FE Trustnet takes a closer look at the five crown-rated JOHCM Global Opportunities fund, which under the stewardship of FE Alpha Manager Ben Leyland, is building a strong track record.

By Alex Paget,

News Editor, FE Trustnet

When UK investors think of top-performing global funds, usually one in particular comes to mind – Fundsmith Equity.

Launched by city veteran Terry Smith in November 2010 on the basis of fixing the “broken” fund management industry by only buying top quality companies and holding them for the long-term, Fundsmith Equity has delivered superior performance relative to its peers and generated a huge following as a result.

According to FE Analytics, Fundsmith Equity has been the best performing portfolio in the competitive IA Global sector with returns of 197.04 per cent, therefore beating its MSCI World benchmark by 100 percentage points in the process.

What’s more, though, it has beaten both its sector and benchmark in every calendar since inception and is considerably outperforming once again in 2016 with gains of 28.05 per cent thanks to Smith’s focus on high quality growth stocks with reliable earnings and strong franchises.

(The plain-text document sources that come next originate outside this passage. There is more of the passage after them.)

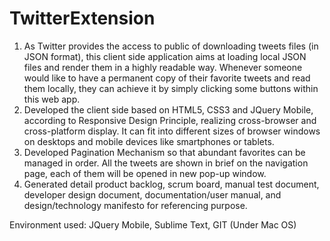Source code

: # TwitterExtension

1. As Twitter provides the access to public of downloading tweets files (in JSON format), this client side application aims at loading local JSON files and render them in a highly readable way. Whenever someone would like to have a permanent copy of their favorite tweets and read them locally, they can achieve it by simply clicking some buttons within this web app.
2. Developed the client side based on HTML5, CSS3 and JQuery Mobile, according to Responsive Design Principle, realizing cross-browser and cross-platform display. It can fit into different sizes of browser windows on desktops and mobile devices like smartphones or tablets.
3. Developed Pagination Mechanism so that abundant favorites can be managed in order. All the tweets are shown in brief on the navigation page, each of them will be opened in new pop-up window.
4. Generated detail product backlog, scrum board, manual test document, developer design document, documentation/user manual, and design/technology manifesto for referencing purpose.

Environment used: JQuery Mobile, Sublime Text, GIT (Under Mac OS)
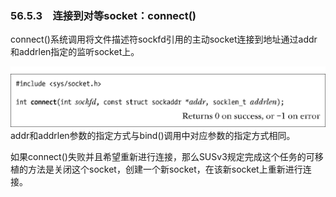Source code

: ### 56.5.3　连接到对等socket：connect()

connect()系统调用将文件描述符sockfd引用的主动socket连接到地址通过addr和addrlen指定的监听socket上。



![1446.png](../images/1446.png)
addr和addrlen参数的指定方式与bind()调用中对应参数的指定方式相同。

如果connect()失败并且希望重新进行连接，那么SUSv3规定完成这个任务的可移植的方法是关闭这个socket，创建一个新socket，在该新socket上重新进行连接。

Performance of fund versus sector and index since launch

 

Source: FE Analytics

Thanks to the nature of that outperformance, it is little surprise the fund has become a firm favourite with investors. Indeed, our data shows that with an AUM of £8.3bn, some 11.5 per cent of the total assets in the IA Global sector is in Fundsmith Equity.

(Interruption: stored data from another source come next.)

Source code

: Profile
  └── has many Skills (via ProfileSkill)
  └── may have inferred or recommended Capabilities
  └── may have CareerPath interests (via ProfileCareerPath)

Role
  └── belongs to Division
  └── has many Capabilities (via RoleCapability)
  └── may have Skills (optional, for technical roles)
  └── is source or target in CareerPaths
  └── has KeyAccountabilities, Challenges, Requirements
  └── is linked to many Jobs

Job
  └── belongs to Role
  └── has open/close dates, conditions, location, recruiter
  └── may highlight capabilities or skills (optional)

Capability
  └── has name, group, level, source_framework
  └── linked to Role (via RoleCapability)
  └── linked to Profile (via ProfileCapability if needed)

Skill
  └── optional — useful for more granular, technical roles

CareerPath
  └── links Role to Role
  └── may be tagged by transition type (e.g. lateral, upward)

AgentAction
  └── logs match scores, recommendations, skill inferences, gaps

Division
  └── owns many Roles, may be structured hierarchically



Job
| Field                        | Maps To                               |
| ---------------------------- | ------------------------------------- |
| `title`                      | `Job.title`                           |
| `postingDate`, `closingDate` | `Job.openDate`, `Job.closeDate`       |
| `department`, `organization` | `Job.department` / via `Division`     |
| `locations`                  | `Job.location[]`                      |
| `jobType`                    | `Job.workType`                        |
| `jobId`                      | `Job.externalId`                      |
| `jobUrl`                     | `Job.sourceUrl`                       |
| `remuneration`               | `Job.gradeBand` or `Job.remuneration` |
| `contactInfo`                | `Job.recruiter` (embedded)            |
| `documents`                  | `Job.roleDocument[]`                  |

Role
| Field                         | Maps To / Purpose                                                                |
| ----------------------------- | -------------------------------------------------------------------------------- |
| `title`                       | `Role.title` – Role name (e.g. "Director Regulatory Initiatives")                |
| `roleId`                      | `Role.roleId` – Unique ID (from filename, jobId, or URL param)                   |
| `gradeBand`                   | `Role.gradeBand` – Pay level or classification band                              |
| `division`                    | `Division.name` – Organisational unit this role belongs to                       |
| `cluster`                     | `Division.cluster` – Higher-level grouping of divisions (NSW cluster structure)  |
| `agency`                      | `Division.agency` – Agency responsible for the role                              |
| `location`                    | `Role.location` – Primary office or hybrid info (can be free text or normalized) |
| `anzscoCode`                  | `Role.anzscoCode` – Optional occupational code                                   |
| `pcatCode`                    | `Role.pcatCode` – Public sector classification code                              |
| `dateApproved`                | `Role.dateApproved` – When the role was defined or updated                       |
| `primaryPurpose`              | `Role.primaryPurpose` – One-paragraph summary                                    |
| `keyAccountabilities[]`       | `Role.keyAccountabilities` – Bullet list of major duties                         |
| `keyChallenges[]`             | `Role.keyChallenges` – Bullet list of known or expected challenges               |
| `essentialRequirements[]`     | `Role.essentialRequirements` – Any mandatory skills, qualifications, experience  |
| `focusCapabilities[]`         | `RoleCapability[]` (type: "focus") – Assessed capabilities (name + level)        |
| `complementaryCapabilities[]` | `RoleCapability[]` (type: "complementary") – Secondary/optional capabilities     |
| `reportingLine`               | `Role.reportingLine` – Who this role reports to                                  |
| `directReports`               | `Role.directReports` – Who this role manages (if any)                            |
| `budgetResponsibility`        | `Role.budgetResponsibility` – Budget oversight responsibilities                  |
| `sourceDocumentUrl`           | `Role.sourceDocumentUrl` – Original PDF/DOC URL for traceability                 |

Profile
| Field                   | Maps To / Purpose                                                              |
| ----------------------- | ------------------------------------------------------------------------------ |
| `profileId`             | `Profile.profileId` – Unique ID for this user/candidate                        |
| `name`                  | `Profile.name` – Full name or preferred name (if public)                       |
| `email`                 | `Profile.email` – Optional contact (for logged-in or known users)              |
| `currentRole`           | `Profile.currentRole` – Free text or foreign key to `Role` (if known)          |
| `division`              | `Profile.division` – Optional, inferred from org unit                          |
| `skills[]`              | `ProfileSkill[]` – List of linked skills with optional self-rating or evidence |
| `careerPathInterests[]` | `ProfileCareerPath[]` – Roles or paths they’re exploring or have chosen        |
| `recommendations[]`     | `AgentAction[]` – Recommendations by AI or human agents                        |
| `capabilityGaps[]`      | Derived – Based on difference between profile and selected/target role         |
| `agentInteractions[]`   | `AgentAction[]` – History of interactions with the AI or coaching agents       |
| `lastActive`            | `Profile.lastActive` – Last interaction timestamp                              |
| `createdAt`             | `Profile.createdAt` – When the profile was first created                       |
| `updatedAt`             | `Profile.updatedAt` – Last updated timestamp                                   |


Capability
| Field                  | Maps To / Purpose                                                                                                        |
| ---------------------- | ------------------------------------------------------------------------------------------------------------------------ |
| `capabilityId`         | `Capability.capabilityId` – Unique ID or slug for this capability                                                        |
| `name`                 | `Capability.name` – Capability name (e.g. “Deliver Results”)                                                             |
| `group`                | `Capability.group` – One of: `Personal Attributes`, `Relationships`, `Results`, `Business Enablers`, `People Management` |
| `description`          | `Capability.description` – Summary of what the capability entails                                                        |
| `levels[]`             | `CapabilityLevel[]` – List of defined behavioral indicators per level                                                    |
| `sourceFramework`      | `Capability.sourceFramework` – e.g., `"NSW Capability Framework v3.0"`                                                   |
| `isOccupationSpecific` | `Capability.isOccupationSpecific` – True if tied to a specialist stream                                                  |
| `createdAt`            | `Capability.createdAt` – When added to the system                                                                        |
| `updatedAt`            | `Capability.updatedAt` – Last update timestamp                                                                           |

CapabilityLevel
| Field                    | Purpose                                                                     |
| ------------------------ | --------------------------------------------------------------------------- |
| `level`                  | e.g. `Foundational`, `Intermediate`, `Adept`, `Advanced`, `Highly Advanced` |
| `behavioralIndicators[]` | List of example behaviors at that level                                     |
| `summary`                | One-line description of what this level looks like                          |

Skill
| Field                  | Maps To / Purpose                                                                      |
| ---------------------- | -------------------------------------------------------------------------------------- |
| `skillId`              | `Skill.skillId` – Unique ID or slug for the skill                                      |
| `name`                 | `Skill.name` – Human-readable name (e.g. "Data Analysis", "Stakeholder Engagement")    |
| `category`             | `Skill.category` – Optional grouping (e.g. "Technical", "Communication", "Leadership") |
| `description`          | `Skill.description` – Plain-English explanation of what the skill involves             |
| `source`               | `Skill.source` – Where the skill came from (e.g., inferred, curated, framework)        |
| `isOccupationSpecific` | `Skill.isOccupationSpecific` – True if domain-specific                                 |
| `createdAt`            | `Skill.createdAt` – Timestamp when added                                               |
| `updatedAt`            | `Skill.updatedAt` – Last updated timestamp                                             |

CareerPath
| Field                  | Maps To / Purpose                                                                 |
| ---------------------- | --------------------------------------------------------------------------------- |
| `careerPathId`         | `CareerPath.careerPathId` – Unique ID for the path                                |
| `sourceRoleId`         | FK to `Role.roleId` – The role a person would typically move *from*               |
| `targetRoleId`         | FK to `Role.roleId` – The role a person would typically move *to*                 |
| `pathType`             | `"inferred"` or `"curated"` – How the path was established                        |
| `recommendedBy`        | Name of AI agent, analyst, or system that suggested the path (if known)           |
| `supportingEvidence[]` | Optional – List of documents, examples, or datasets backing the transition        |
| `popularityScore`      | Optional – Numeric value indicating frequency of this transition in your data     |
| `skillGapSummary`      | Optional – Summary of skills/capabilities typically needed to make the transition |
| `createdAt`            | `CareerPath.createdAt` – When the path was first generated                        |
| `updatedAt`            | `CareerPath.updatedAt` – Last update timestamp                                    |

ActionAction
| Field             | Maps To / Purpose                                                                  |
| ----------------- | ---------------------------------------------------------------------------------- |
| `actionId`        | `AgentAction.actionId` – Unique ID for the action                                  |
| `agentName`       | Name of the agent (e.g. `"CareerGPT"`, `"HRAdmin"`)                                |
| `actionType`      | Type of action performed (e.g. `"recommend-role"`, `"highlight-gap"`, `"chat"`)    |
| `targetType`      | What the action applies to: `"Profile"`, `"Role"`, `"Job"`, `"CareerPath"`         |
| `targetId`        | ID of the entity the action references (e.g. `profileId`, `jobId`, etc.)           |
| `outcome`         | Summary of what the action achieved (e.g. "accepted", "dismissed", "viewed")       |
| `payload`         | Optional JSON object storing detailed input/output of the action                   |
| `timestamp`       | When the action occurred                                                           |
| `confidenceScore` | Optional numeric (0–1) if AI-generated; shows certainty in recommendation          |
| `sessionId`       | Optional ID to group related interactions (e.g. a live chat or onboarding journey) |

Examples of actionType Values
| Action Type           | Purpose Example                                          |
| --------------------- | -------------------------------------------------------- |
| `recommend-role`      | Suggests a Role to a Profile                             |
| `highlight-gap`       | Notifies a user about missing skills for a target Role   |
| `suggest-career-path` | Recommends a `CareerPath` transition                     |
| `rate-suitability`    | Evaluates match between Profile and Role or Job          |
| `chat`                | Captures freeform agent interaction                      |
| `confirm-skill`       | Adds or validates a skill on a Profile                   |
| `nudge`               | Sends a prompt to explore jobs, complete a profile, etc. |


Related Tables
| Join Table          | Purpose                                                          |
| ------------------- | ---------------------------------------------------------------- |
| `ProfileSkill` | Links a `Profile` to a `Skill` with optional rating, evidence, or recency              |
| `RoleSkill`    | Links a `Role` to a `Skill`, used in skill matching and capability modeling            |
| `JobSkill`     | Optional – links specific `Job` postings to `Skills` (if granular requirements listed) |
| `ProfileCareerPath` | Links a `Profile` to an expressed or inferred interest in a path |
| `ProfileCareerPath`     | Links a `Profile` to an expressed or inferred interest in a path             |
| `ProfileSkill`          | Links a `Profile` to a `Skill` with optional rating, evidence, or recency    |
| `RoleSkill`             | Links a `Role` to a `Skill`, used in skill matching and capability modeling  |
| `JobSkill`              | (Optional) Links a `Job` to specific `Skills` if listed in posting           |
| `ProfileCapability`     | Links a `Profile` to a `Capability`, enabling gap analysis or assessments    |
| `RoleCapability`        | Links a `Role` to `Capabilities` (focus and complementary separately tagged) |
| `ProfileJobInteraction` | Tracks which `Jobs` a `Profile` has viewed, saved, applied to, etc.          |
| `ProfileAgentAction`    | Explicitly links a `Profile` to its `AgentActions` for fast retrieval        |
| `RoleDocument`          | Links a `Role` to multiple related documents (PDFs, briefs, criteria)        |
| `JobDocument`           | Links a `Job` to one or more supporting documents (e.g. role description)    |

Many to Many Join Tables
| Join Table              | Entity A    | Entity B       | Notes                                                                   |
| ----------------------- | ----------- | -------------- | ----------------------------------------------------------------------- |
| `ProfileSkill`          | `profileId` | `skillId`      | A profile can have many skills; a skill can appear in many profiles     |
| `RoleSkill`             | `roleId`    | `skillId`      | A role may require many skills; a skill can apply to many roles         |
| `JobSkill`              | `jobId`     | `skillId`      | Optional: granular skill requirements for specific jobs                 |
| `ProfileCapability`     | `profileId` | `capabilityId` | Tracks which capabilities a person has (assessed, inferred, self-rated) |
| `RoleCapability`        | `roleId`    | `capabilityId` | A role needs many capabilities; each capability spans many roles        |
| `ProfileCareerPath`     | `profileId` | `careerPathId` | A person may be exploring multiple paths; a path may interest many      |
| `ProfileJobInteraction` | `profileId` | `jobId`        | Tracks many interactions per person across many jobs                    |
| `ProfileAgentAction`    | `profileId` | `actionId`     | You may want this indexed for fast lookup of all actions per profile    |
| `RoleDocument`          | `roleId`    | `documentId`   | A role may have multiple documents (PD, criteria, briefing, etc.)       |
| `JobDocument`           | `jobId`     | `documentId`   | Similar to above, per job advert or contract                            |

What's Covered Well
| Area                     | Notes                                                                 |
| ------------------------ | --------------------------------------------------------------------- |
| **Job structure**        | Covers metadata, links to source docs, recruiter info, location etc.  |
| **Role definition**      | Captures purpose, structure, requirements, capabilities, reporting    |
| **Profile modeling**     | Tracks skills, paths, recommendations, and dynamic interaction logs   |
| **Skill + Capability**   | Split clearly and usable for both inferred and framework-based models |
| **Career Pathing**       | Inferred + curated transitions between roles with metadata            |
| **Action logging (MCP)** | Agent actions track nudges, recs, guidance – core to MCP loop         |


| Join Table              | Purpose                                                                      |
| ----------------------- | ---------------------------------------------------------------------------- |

However, while Fundsmith is clearly the go-to option for most investors wanting a global portfolio, a number of the sector’s younger offerings are building up strong track records. One that is deserving of attention, for instance, is FE Alpha Manager Ben Leyland’s JOHCM Global Opportunities fund.

Leyland initially worked on the popular JOHCM UK Opportunities fund with FE Alpha Manager John Wood and was given the opportunity to launch a fund using the same value-orientated strategy in the global space in June 2012.

Like Fundsmith Equity, the five crown-rated JOHCM fund (which is just £260m in size) has got off to a flying start – both in terms of total and risk-adjusted returns.

According to our data, Leyland’s fund has been a top decile performer in the peer group since its launch with a return of 105.37 per cent. While that means it is behind Fundsmith Equity, it has beaten its MSCI AC World benchmark some 30 percentage points over that time.

Performance of fund versus sector and index since launch

  

Source: FE Analytics

It too has outperformed in every calendar year since launch and is up against its benchmark and sector so far in 2016.


Leyland notes that the performance profile has come from his investment strategy, which he developed while working on the now £1.7bn JOHCM UK Opportunities fund with Wood. Therefore, while the fund itself hasn’t seen a variety of market conditions, Leyland’s own track record spans back to before the global financial crisis.

“The whole process is about identifying good companies and then only paying the right price for the shares. There is an element of quality and an element of value investing,” Leyland said.

“The quality element is based around traditional measures like high barriers to entry, pricing power and strong balance sheets because what you want in a business is, if things go wrong, they don’t go wrong that badly and therefore you don’t lose that much money. The tagline we always use is, ‘heads we win, tails we don’t lose too much’.”

“The way we think about value is absolute, not relative terms and with reference to the long-term cash generation of the business. We like companies re-investing now to grow in the future.”

It means, for example, that JOHCM Global Opportunities is unlikely to own the type of stocks found in a deep-value portfolio but is also unlikely to own very expensive names that, on the face of it, aren’t going to go bust.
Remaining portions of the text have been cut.